What are you doing here? We ask that question when we encounter someone we did not expect to be where we are at the present moment. At times we are grateful for the unexpected surprise. Other times we are thinking “what does that person want?” And at other times we are not happy to see someone we did not expect. Today we celebrate the Baptism of Jesus. Why did Jesus come to be baptized by John the Baptist? Surely He did not need to turn away from sin or try to wash away guilt. As it says in the first part of the Eucharistic Prayer IV: “Father, you so loved the world that in the fullness of time you sent your only Son to be our Savior. He was conceived through the power of the Holy Spirit, and born of the Virgin Mary, a man like us in all things but sin.” People came to John the Baptist because they were searching for peace. They recognized the tension that sin caused in their lives and wanted to find peace. John the Baptist baptized people not just to help them wash away sin and its effects but even more to prepare them to rise to life with God.
The Gospel for today’s Mass (Luke 3:15-16, 21-22) tells us that when Jesus was baptized by John the Baptist the voice from heaven said, “You are my beloved Son, with you I am well pleased.” Jesus came to save us from life without God. He began His public ministry of preaching, teaching, and healing by meeting people where they were. He not only came to take away our sins and enable us to rise above them, even more He came to bring us into His life. He came to open our minds and hearts to see what He sees, to hear what He hears, and to know mentally and experientially His way, truth, love, and life. The first reading at Mass today (Isaiah 42:1-4,6-7) says:
“Here is my servant whom I uphold,
my chosen one with whom I am pleased,
upon whom I have put my spirit;
he shall bring forth justice to the nations,
not crying out, not shouting,
not making his voice heard in the street.
a bruised reed he shall not break,
and a smoldering wick he shall not quench,
until he establishes justice on the earth;
the coastlands will wait for his teaching."
Jesus did not come with force, threats, or ultimatums, He came with a merciful, compassionate heart that exuded unconditional love for all who came into His presence. Joining with those who sought to change their lives with the help of John the Baptist, Jesus powerfully but gently came to give Himself to us. One of the blessings I have as a priest is to pray the words of absolution over those who confess their sins. I am always inspired with hope and the love of God as I pray these words of absolution:
“Through the ministry of the Church may God grant you pardon and peace, I absolve you from your sins in the name of the Father, and of the Son, and of the Holy Spirit.”

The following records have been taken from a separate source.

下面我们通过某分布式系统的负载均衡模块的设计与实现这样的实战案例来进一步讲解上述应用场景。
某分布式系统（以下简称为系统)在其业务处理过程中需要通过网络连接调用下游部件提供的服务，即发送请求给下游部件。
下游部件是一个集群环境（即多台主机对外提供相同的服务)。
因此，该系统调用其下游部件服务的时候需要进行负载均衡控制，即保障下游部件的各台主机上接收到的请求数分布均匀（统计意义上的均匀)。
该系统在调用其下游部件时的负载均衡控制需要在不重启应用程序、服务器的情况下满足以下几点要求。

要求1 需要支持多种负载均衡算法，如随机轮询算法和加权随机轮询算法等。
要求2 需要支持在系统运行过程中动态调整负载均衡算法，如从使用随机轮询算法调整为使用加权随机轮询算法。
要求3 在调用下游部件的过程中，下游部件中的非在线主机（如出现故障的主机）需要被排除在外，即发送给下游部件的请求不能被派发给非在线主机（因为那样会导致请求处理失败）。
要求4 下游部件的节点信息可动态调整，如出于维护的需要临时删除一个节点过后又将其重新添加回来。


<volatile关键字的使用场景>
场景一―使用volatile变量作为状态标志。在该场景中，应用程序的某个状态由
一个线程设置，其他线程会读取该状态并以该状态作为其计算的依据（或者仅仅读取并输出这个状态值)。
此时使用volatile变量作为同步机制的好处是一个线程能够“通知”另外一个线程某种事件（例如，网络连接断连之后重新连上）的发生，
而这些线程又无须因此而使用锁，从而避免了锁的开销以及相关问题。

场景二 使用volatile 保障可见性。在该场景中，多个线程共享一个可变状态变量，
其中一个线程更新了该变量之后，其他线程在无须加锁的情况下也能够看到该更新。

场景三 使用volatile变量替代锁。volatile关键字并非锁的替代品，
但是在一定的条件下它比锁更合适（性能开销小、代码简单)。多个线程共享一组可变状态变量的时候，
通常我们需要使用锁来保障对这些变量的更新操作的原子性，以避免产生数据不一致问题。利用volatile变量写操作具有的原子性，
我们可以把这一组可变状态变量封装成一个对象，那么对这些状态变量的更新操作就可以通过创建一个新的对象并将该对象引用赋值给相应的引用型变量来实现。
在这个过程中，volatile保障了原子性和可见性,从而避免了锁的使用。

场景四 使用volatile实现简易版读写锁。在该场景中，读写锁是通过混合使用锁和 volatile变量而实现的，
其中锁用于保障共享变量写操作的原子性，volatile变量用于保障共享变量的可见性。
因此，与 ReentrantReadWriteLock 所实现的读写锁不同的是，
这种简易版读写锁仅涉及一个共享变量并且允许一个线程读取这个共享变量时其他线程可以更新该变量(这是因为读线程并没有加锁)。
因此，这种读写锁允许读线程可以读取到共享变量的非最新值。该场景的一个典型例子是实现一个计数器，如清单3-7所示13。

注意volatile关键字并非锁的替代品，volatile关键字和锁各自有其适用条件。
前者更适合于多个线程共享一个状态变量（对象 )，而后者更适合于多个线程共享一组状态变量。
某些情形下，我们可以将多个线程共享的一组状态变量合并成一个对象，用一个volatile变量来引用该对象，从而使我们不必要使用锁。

Jesus wants us all to know His pardon and peace. He is our Savior and God whose love was so humble that He became one with us in our humanity so we could be one with Him in His divinity. His is the sacrificial love that seeks, invites, encourages, and offers us the fullest life possible in this world and eternal life with Him and all who believe. St. Pope John Paul II said: “A person becomes a believer through choice, it is impossible to make someone believe.” Jesus chose to come and be our Savior. How blessed and hopeful we become when we choose to accept and embrace Him with all our heart, soul, mind, and strength.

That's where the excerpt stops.